The differential diagnosis for lingual schwannoma may include neurofibroma, lingual thyroid lipoma, lymphangioma, leiomyoma, and benign salivary gland tumors [19]. However, malignant tumors such as liposarcomas, lymphoma, or carcinoma should be kept in mind. Nevertheless, malignant tumors are unlikely to present a slow growth course as typically schwannoma does. Malignant transformation of schwannoma is exceptional and mainly happens in “ancient” schwannoma according to Ackerman and Taylor [20] or in case of neurofibromatosis [2].

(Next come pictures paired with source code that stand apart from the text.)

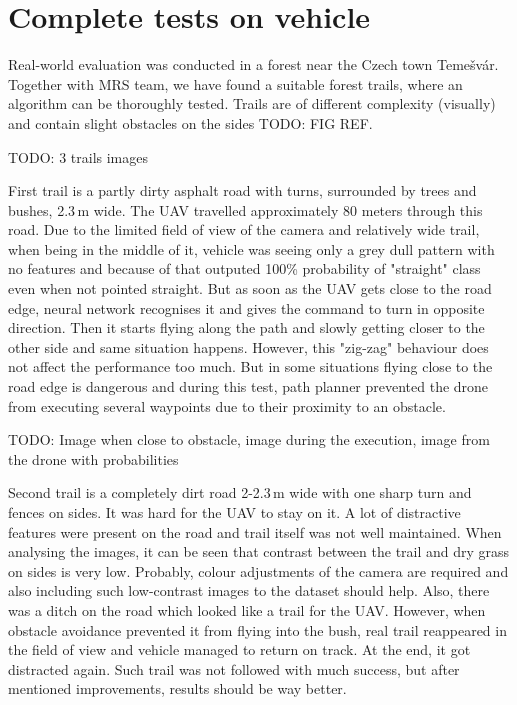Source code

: \section{Complete tests on vehicle}

Real-world evaluation was conducted in a forest near the Czech town Temešvár. Together with MRS team, we have found a suitable forest trails, where an algorithm can be thoroughly tested. Trails are of different complexity (visually) and contain slight obstacles on the sides TODO: FIG REF. 

TODO: 3 trails images

First trail is a partly dirty asphalt road with turns, surrounded by trees and bushes, 2.3\,m wide. The UAV travelled approximately 80 meters through this road. Due to the limited field of view of the camera and relatively wide trail, when being in the middle of it, vehicle was seeing only a grey dull pattern with no features and because of that outputed 100\% probability of "straight" class even when not pointed straight. But as soon as the UAV gets close to the road edge, neural network recognises it and gives the command to turn in opposite direction. Then it starts flying along the path and slowly getting closer to the other side and same situation happens. However, this "zig-zag" behaviour does not affect the performance too much. But in some situations flying close to the road edge is dangerous and during this test, path planner prevented the drone from executing several waypoints due to their proximity to an obstacle.

TODO: Image when close to obstacle, image during the execution, image from the drone with probabilities

Second trail is a completely dirt road 2-2.3\,m wide with one sharp turn and fences on sides. It was hard for the UAV to stay on it. A lot of distractive features were present on the road and trail itself was not well maintained. When analysing the images, it can be seen that contrast between the trail and dry grass on sides is very low. Probably, colour adjustments of the camera are required and also including such low-contrast images to the dataset should help. Also, there was a ditch on the road which looked like a trail for the UAV. However, when obstacle avoidance prevented it from flying into the bush, real trail reappeared in the field of view and vehicle managed to return on track. At the end, it got distracted again. Such trail was not followed with much success, but after mentioned improvements, results should be way better.

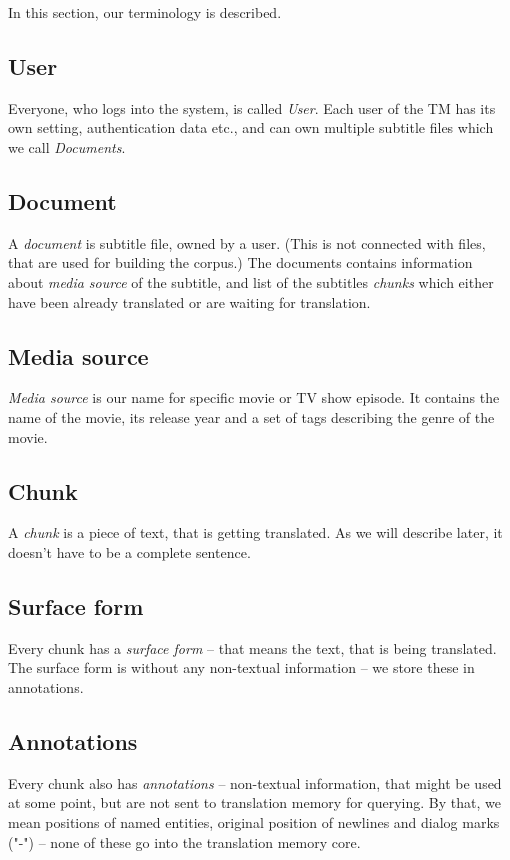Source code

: \label{sec:glossary}

In this section, our terminology is described.

\subsection*{User}
Everyone, who logs into the system, is called \emph{User}. Each user of the TM has its own setting, authentication data etc., and can own multiple subtitle files which we call \emph{Documents}.

\subsection*{Document}
A \emph{document} is subtitle file, owned by a user. (This is not connected with files, that are used for building the corpus.) The documents contains information about \emph{media source} of the subtitle, and list of the subtitles \emph{chunks} which either have been already translated or are waiting for translation.

\subsection*{Media source}
\emph{Media source} is our name for specific movie or TV show episode. It contains the name of the movie, its release year and a set of tags describing the genre of the movie.

\subsection*{Chunk}
A \emph{chunk} is a piece of text, that is getting translated. As we will describe later, it doesn't have to be a complete sentence.

\subsection*{Surface form}
Every chunk has a \emph{surface form} -- that means the text, that is being translated. The surface form is without any non-textual information -- we store these in annotations.

\subsection*{Annotations}
Every chunk also has \emph{annotations} -- non-textual information, that might be used at some point, but are not sent to translation memory for querying. By that, we mean positions of named entities, original position of newlines and dialog marks ("-") -- none of these go into the translation memory core.

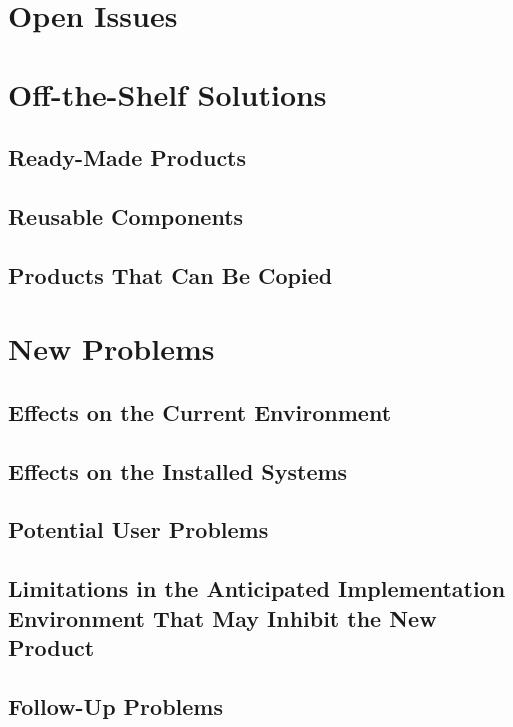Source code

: \documentclass{article}
\begin{document}
\section{Open Issues}

\section{Off-the-Shelf Solutions}

\subsection{Ready-Made Products}


\subsection{Reusable Components}


\subsection{Products That Can Be Copied}


\section{New Problems}

\subsection{Effects on the Current Environment}


\subsection{Effects on the Installed Systems}


\subsection{Potential User Problems}


\subsection{Limitations in the Anticipated Implementation Environment That May Inhibit the New Product}


\subsection{Follow-Up Problems}
\end{document}
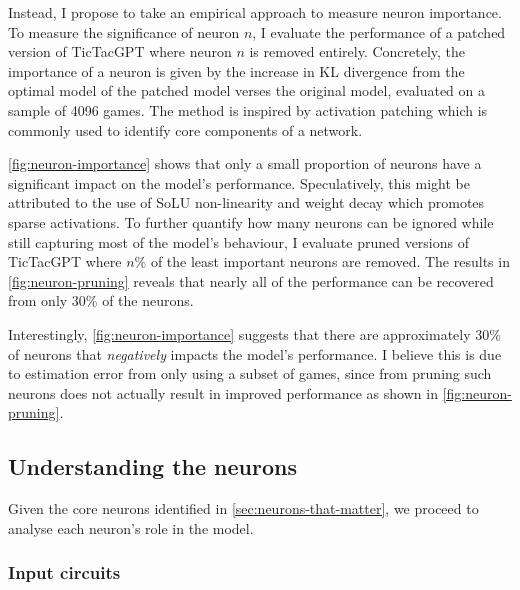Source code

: \documentclass{article}
\newcommand{\ttgpt}{TicTacGPT\xspace}
\begin{document}
Instead, I propose to take an empirical approach to measure neuron importance. To measure the significance of neuron $n$, I evaluate the performance of a patched version of \ttgpt where neuron $n$ is removed entirely. Concretely, the importance of a neuron is given by the increase in KL divergence from the optimal model of the patched model verses the original model, evaluated on a sample of 4096 games. The method is inspired by activation patching \citep{meng2022locating,vig2020investigating} which is commonly used to identify core components of a network.

\cref{fig:neuron-importance} shows that only a small proportion of neurons have a significant impact on the model's performance. Speculatively, this might be attributed to the use of SoLU non-linearity and weight decay which promotes sparse activations. To further quantify how many neurons can be ignored while still capturing most of the model's behaviour, I evaluate pruned versions of \ttgpt where $n\%$ of the least important neurons are removed. The results in \cref{fig:neuron-pruning} reveals that nearly all of the performance can be recovered from only 30\% of the neurons.

Interestingly, \cref{fig:neuron-importance} suggests that there are
approximately $30\%$ of neurons that \emph{negatively} impacts the model's performance. I believe this is due to estimation error from only using a subset of games, since from pruning such neurons does not actually result in improved performance as shown in \cref{fig:neuron-pruning}.

\subsection{Understanding the neurons} \label{sec:neurons-visualisation}

Given the core neurons identified in \cref{sec:neurons-that-matter}, we proceed to analyse each neuron's role in the model.

\subsubsection{Input circuits}
\end{document}

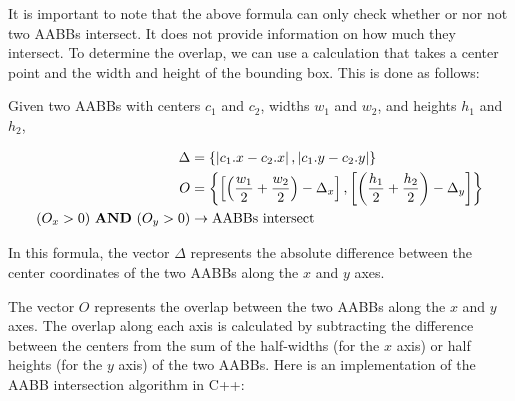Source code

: \documentclass{article}
\renewcommand{\land}{\,\,\textrm{\textbf{AND}}\,\,}
\begin{document}
It is important to note that the above formula can only check whether or nor
not two AABBs intersect. It does not provide information on how much they
intersect. To determine the overlap, we can use a calculation that takes a
center point and the width and height of the bounding box. This is done as
follows:

Given two AABBs with centers $c_1$ and $c_2$, widths $w_1$ and $w_2$, and
heights $h_1$ and $h_2$,

\begin{equation}
    \begin{aligned}
        \Delta                        & = \left\{ \left| c_1.x - c_2.x \right| , \left| c_1.y - c_2.y \right| \right\}                                                                                     \\
        O                             & = \left\{ \left[ \left( \frac{w_1}{2} + \frac{w_2}{2} \right) - \Delta_x \right] , \left[ \left( \frac{h_1}{2} + \frac{h_2}{2} \right) - \Delta_y \right] \right\} \\
        ( O_x > 0 ) \land ( O_y > 0 ) & \rightarrow \text{AABBs intersect}
    \end{aligned}
\end{equation}

In this formula, the vector $\Delta$ represents the absolute difference between
the center coordinates of the two AABBs along the $x$ and $y$ axes.

The vector $O$ represents the overlap between the two AABBs along the $x$ and
$y$ axes. The overlap along each axis is calculated by subtracting the
difference between the centers from the sum of the half-widths (for the $x$
axis) or half heights (for the $y$ axis) of the two AABBs. Here is an
implementation of the AABB intersection algorithm in C++:
\end{document}
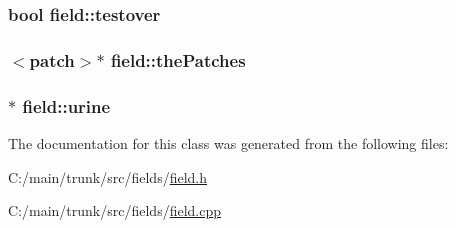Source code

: \label{classfield_af985296d2be7e23cb70d38ca5e3da62c}
\hypertarget{classfield_a996fdf906e65192c69c7ab58bd47cd30}{
\subsubsection[{testover}]{\setlength{\rightskip}{0pt plus 5cm}bool {\bf field::testover}}}
\label{classfield_a996fdf906e65192c69c7ab58bd47cd30}
\hypertarget{classfield_a4a4d06d397563e9bd4031f92acaaacc6}{
\subsubsection[{thePatches}]{$<${\bf patch}$>$$\ast$ {\bf field::thePatches}}}
\label{classfield_a4a4d06d397563e9bd4031f92acaaacc6}
\hypertarget{classfield_a5651ea96e5367910b5753a22bafb374e}{
\subsubsection[{urine}]{$\ast$ {\bf field::urine}}}
\label{classfield_a5651ea96e5367910b5753a22bafb374e}


The documentation for this class was generated from the following files:\begin{DoxyCompactItemize}
\item 
C:/main/trunk/src/fields/\hyperlink{field_8h}{field.h}\item 
C:/main/trunk/src/fields/\hyperlink{field_8cpp}{field.cpp}\end{DoxyCompactItemize}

Imaging techniques include ultrasound scanning, CT scan, and MRI. Most schwannomas are shown at no contrast CT scan as a well-circumscribed homogeneous soft-tissue masses. MRI is the imaging modality of choice for showing the exact extent of the tumor. Therefore, it should be performed at the first place before tongue base schwannoma. MRI shows the tumor as a well circumscribed mass isointense to muscle on T1-weighted images and homogeneously hyperintense on T2-weighted images [19]. However, tumor necrosis due to the mass volume or its transformation may alter those radiologic characteristics, as in our case, the mass exhibited a hypointense T1 area of necrosis.
The exact diagnosis are suggested by fine needle aspiration biopsy, which is not always practicable, and confirmed by pathology examination [4].
Histologically, schwannomas are composed of two prototypes of cell organization called Antoni A and Antoni B. The Antoni A region is a hypercellular zone with fusiform cells that have nuclei arranged in palisade forming parallel rows and producing the Verocay bodies. The Antoni B region is a hypocellular with a loose myxoid stroma that might exhibit degenerative features, such as cysts, calcifications, hemorrhages, hyalinization, and inflammatory infiltrate. It is not common for these degenerative aspects to evolve into malignant sarcomas with invasive behaviors and metastatic potential [21]. Immunohistochemistry shows that schwannoma cells tongue exhibits strong and diffuse nuclear and cytoplasmic S-100 protein expression and extensive nuclear SOX10. Other cellular markers associated with neuronal tumors are might be present such as E.N.E., vimentin, glycoprotein, SMA, desmin, and dimentin [21].
Complete surgical excision is the main treatment modality. The transoral approach remains the most used. Other approaches were reported such as submandibular, suprahyoid pharyngotomy, trans-hyoid, and lip split approach [2]. Besides surgical approach, tongue base schwannoma presents another challenge regarding securing airways before surgery. Intubation might require the use of fibroscope or videolaryngoscope, but most importantly the hands of an experienced anesthesiologist. However, in some cases, transient tracheotomy might be performed.